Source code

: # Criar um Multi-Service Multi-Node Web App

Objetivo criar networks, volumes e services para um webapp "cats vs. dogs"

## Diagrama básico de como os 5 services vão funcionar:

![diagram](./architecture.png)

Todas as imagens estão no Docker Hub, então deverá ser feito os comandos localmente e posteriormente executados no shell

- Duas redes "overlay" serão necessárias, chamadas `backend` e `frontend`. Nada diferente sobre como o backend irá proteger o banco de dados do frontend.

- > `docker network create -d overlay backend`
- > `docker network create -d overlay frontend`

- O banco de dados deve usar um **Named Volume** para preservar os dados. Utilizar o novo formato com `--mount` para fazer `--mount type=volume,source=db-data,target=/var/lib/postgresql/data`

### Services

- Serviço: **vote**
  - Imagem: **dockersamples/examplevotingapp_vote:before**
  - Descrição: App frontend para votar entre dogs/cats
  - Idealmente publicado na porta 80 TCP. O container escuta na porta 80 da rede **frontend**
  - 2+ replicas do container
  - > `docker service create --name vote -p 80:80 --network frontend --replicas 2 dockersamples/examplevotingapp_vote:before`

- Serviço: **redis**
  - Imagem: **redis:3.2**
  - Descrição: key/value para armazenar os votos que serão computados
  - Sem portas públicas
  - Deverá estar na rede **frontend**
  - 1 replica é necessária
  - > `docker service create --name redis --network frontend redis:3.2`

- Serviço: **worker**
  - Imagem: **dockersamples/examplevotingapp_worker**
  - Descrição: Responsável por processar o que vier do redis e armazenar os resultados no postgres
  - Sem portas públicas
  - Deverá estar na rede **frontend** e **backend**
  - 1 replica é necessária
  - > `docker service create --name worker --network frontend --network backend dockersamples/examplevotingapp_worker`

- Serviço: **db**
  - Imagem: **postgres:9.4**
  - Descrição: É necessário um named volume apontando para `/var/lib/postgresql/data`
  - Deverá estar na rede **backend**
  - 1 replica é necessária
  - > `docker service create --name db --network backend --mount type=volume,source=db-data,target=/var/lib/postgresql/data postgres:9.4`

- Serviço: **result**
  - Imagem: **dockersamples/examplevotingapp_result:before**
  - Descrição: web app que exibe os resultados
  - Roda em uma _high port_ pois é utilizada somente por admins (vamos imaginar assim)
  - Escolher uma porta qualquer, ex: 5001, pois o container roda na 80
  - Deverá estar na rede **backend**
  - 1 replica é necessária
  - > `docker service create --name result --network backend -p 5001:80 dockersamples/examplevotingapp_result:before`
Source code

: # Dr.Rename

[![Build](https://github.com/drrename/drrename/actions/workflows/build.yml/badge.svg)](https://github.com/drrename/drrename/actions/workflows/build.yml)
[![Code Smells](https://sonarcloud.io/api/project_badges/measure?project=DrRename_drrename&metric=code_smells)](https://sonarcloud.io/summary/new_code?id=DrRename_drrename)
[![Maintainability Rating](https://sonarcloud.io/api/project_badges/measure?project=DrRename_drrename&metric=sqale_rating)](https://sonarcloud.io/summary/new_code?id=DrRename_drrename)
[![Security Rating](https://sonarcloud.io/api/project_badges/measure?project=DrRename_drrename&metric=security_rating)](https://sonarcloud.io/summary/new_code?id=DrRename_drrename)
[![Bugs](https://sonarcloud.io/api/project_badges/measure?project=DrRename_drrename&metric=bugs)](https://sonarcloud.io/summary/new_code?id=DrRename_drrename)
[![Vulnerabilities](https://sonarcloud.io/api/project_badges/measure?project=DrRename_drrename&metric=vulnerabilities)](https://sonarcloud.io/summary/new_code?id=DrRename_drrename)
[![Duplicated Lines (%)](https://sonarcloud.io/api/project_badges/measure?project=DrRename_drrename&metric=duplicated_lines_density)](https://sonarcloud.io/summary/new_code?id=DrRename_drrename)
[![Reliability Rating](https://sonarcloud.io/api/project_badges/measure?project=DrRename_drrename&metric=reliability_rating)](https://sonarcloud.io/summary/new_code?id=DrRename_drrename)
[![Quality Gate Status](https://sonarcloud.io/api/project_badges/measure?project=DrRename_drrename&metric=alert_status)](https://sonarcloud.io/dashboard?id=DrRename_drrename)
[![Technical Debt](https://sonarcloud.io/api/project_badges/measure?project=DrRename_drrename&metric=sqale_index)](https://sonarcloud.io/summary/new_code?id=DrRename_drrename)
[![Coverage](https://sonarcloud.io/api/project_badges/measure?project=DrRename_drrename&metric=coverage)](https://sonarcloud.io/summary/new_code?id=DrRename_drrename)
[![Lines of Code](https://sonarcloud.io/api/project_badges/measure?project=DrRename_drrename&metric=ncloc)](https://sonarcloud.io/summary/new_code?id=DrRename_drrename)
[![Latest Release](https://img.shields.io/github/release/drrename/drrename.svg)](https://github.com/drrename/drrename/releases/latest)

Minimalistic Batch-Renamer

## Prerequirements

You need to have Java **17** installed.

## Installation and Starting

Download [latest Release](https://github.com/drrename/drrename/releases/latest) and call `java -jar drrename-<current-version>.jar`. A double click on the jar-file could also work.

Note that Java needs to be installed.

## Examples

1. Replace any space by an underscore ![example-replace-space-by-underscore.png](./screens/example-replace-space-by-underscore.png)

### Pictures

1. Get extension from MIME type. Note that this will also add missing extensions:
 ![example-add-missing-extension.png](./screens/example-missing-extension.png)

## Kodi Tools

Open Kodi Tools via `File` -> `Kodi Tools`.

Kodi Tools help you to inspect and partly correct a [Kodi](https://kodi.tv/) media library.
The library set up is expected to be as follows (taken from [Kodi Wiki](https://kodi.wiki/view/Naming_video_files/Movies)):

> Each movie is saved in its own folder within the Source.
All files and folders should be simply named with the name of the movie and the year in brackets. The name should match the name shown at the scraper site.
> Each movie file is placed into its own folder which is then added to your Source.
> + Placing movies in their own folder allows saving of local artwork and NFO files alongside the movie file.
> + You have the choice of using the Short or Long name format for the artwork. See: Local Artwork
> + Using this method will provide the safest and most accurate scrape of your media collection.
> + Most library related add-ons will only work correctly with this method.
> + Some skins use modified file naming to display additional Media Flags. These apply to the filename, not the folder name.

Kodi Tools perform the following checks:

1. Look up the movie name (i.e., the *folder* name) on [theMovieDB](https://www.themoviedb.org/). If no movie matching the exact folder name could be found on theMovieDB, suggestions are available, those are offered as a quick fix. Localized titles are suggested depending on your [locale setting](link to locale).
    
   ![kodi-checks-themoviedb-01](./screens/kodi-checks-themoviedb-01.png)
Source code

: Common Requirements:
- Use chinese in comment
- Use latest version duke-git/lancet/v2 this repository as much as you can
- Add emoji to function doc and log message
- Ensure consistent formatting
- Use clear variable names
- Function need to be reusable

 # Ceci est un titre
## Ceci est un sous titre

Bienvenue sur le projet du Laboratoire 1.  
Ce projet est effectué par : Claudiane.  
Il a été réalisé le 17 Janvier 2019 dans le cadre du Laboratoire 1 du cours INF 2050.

##########

▶ **Problem description**
The line with "# Ceci est un titre" through the last line of the entries above: output exactly those lines and nothing else.

▶ **Solution to the problem**
 # Ceci est un titre
## Ceci est un sous titre

Bienvenue sur le projet du Laboratoire 1.  
Ce projet est effectué par : Claudiane.  
Il a été réalisé le 17 Janvier 2019 dans le cadre du Laboratoire 1 du cours INF 2050.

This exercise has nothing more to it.